The CFPB recently issued its second Quarterly Consumer Credit Trends Report which examines the impact of changes to credit reporting regarding the reporting of civil public records. In 2015, the three major credit reporting agencies (“CRAs”) entered into settlements with over thirty states. The settlements required the three CRAs to implement minimum personal identifying information (“PII”) standards and data collection frequency requirements for civil public records appearing on consumer reports. The settlements also resulted in the CRAs discontinuing their reporting of civil judgments.

The Report breaks civil public records into three broad categories: bankruptcies, judgments and tax liens.

Bankruptcies: The Report spends little, if any, time discussing bankruptcies because the number of bankruptcies being reported remained virtually unchanged after the new standards took effect. The Report concludes this is an indication that bankruptcies were being reported with sufficient PII prior to July 1, 2017.

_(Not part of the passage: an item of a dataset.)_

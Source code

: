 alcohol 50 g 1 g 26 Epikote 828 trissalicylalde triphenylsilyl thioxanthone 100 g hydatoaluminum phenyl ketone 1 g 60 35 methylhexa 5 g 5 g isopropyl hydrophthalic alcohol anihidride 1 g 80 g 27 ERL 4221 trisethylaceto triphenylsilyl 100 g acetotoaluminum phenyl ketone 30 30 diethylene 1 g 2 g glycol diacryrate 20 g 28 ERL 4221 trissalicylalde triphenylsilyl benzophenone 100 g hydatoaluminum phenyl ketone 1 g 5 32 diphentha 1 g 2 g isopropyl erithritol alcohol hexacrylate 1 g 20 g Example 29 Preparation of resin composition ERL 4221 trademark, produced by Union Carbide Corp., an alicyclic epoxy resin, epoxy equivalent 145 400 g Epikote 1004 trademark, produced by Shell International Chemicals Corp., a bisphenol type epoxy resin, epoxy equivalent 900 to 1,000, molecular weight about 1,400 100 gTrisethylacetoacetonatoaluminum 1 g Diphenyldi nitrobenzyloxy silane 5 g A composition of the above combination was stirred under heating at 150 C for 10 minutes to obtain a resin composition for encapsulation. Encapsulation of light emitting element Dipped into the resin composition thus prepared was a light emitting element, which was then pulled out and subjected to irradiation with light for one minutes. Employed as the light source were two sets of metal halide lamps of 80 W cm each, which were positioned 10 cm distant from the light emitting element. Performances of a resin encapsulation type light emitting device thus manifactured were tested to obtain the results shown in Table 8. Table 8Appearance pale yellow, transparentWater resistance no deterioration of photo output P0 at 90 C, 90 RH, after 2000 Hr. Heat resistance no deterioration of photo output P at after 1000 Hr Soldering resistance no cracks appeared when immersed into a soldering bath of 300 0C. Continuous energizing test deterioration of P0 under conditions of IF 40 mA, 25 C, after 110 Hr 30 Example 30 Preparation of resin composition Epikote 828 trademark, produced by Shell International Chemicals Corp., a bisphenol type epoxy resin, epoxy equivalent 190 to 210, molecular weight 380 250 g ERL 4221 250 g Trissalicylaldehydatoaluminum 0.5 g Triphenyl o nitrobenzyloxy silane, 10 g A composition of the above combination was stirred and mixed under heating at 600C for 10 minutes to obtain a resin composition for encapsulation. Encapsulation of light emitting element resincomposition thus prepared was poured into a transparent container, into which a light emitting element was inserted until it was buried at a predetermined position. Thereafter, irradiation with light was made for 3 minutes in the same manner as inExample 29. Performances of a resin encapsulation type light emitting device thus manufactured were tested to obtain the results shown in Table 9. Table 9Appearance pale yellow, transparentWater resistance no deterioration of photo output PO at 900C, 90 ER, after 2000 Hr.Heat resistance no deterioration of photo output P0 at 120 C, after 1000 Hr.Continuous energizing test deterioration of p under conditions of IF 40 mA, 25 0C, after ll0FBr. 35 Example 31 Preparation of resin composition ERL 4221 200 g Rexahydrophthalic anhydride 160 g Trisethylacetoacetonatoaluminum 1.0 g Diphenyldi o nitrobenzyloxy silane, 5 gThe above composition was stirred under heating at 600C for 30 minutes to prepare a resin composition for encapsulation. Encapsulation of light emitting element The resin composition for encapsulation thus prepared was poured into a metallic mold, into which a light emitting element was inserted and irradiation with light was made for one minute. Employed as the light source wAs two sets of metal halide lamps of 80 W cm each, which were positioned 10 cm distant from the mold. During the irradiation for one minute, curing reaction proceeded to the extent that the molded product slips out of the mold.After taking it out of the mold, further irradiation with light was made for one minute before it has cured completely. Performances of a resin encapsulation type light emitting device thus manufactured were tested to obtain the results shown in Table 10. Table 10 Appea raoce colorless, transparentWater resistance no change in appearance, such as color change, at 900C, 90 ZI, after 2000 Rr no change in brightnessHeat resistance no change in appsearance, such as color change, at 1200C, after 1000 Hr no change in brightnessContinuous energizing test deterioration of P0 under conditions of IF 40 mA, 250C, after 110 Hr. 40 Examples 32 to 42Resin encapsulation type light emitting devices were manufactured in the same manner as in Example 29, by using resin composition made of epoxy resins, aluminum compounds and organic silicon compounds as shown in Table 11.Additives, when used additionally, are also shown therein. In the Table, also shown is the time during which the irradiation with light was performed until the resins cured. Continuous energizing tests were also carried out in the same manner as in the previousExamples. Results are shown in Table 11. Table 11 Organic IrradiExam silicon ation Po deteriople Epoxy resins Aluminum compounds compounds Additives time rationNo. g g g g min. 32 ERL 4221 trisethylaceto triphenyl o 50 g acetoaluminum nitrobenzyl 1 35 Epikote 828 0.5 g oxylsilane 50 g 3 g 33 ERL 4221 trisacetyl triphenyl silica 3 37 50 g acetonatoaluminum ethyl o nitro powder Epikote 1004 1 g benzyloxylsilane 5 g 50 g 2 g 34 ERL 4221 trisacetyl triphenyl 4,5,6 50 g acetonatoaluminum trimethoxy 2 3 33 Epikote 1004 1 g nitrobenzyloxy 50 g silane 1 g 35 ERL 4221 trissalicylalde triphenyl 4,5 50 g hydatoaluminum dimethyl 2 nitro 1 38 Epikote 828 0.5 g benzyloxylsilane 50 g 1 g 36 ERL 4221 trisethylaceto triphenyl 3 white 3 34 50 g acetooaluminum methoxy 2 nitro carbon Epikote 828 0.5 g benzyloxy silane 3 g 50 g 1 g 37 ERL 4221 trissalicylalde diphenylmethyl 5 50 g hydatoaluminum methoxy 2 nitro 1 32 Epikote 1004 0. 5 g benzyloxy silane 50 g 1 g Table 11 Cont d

Tax Liens and Civil Judgments: The Report notes that the number of tax liens being reported dropped off significantly after July 1, 2017 with the reporting of state tax liens declining more than federal tax liens. The reporting of judgment liens disappeared altogether in July 2017. The Report then looked at the impact the reporting of tax liens and judgments had on credit scoring. It should come as no surprise that with the new PII standards and removal of judgment liens, affected consumers’ credit scores increased. The amount of increase, however, does not appear to be significant (0-15 points) and may be attributable to the fact that many of the consumers in those categories also had other derogatory tradelines. What is interesting, however, is that the increase in scores did impact a fairly significant number of consumers (17%) and their placement into higher credit bands (for instance, movement from deep subprime to subprime).

As noted by the Report, there remains insufficient data to draw any conclusion as to whether the removal of public records will affect the predictability and accuracy of commercial credit scoring models.